# What you are asked to do
Transcribe the entries exactly as given and skip whatever images they hold.

Stored items
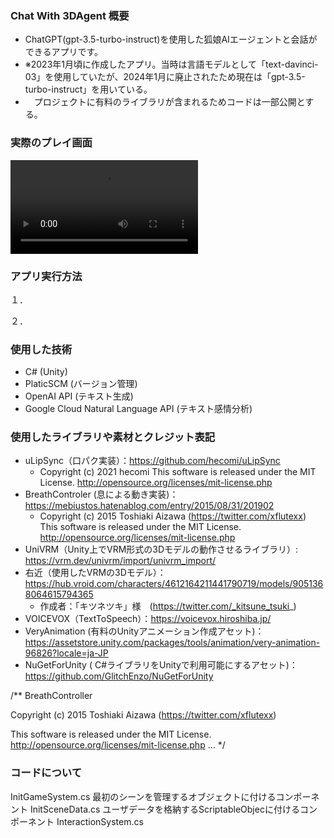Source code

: ### Chat With 3DAgent 概要
- ChatGPT(gpt-3.5-turbo-instruct)を使用した狐娘AIエージェントと会話ができるアプリです。
- ※2023年1月頃に作成したアプリ。当時は言語モデルとして「text-davinci-03」を使用していたが、2024年1月に廃止されたため現在は「gpt-3.5-turbo-instruct」を用いている。
- 　プロジェクトに有料のライブラリが含まれるためコードは一部公開とする。

### 実際のプレイ画面

<video src="https://github.com/hyokonbanwa/ChatWith3DAgent/assets/84362902/62ba7314-71c5-4c8c-8522-531bf6467fc4"></video>


### アプリ実行方法
１．

２．
  



### 使用した技術
- C# (Unity)
- PlaticSCM (バージョン管理)
- OpenAI API (テキスト生成)
- Google Cloud Natural Language API (テキスト感情分析)

### 使用したライブラリや素材とクレジット表記
- uLipSync（口パク実装）：https://github.com/hecomi/uLipSync
    - Copyright (c) 2021 hecomi
      This software is released under the MIT License.
      http://opensource.org/licenses/mit-license.php 
- BreathControler (息による動き実装)：https://mebiustos.hatenablog.com/entry/2015/08/31/201902
    - Copyright (c) 2015 Toshiaki Aizawa (https://twitter.com/xflutexx)
      This software is released under the MIT License.
      http://opensource.org/licenses/mit-license.php 
- UniVRM（Unity上でVRM形式の3Dモデルの動作させるライブラリ）: https://vrm.dev/univrm/import/univrm_import/
- 右近（使用したVRMの3Dモデル）：https://hub.vroid.com/characters/4612164211441790719/models/9051368064615794365
    - 作成者：「キツネツキ」様　(https://twitter.com/_kitsune_tsuki_)
- VOICEVOX（TextToSpeech）：https://voicevox.hiroshiba.jp/
- VeryAnimation (有料のUnityアニメーション作成アセット)：https://assetstore.unity.com/packages/tools/animation/very-animation-96826?locale=ja-JP
- NuGetForUnity ( C#ライブラリをUnityで利用可能にするアセット)：https://github.com/GlitchEnzo/NuGetForUnity

/**
BreathController

Copyright (c) 2015 Toshiaki Aizawa (https://twitter.com/xflutexx)

This software is released under the MIT License.
 http://opensource.org/licenses/mit-license.php …
*/

### コードについて
InitGameSystem.cs
最初のシーンを管理するオブジェクトに付けるコンポーネント
InitSceneData.cs
ユーザデータを格納するScriptableObjecに付けるコンポーネント
InteractionSystem.cs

# Response box
Source code

: ### Chat With 3DAgent 概要
- ChatGPT(gpt-3.5-turbo-instruct)を使用した狐娘AIエージェントと会話ができるアプリです。
- ※2023年1月頃に作成したアプリ。当時は言語モデルとして「text-davinci-03」を使用していたが、2024年1月に廃止されたため現在は「gpt-3.5-turbo-instruct」を用いている。
- 　プロジェクトに有料のライブラリが含まれるためコードは一部公開とする。

### 実際のプレイ画面

<video src="https://github.com/hyokonbanwa/ChatWith3DAgent/assets/84362902/62ba7314-71c5-4c8c-8522-531bf6467fc4"></video>


### アプリ実行方法
１．

２．
  



### 使用した技術
- C# (Unity)
- PlaticSCM (バージョン管理)
- OpenAI API (テキスト生成)
- Google Cloud Natural Language API (テキスト感情分析)

### 使用したライブラリや素材とクレジット表記
- uLipSync（口パク実装）：https://github.com/hecomi/uLipSync
    - Copyright (c) 2021 hecomi
      This software is released under the MIT License.
      http://opensource.org/licenses/mit-license.php 
- BreathControler (息による動き実装)：https://mebiustos.hatenablog.com/entry/2015/08/31/201902
    - Copyright (c) 2015 Toshiaki Aizawa (https://twitter.com/xflutexx)
      This software is released under the MIT License.
      http://opensource.org/licenses/mit-license.php 
- UniVRM（Unity上でVRM形式の3Dモデルの動作させるライブラリ）: https://vrm.dev/univrm/import/univrm_import/
- 右近（使用したVRMの3Dモデル）：https://hub.vroid.com/characters/4612164211441790719/models/9051368064615794365
    - 作成者：「キツネツキ」様　(https://twitter.com/_kitsune_tsuki_)
- VOICEVOX（TextToSpeech）：https://voicevox.hiroshiba.jp/
- VeryAnimation (有料のUnityアニメーション作成アセット)：https://assetstore.unity.com/packages/tools/animation/very-animation-96826?locale=ja-JP
- NuGetForUnity ( C#ライブラリをUnityで利用可能にするアセット)：https://github.com/GlitchEnzo/NuGetForUnity

/**
BreathController

Copyright (c) 2015 Toshiaki Aizawa (https://twitter.com/xflutexx)

This software is released under the MIT License.
 http://opensource.org/licenses/mit-license.php …
*/

### コードについて
InitGameSystem.cs
最初のシーンを管理するオブジェクトに付けるコンポーネント
InitSceneData.cs
ユーザデータを格納するScriptableObjecに付けるコンポーネント
InteractionSystem.cs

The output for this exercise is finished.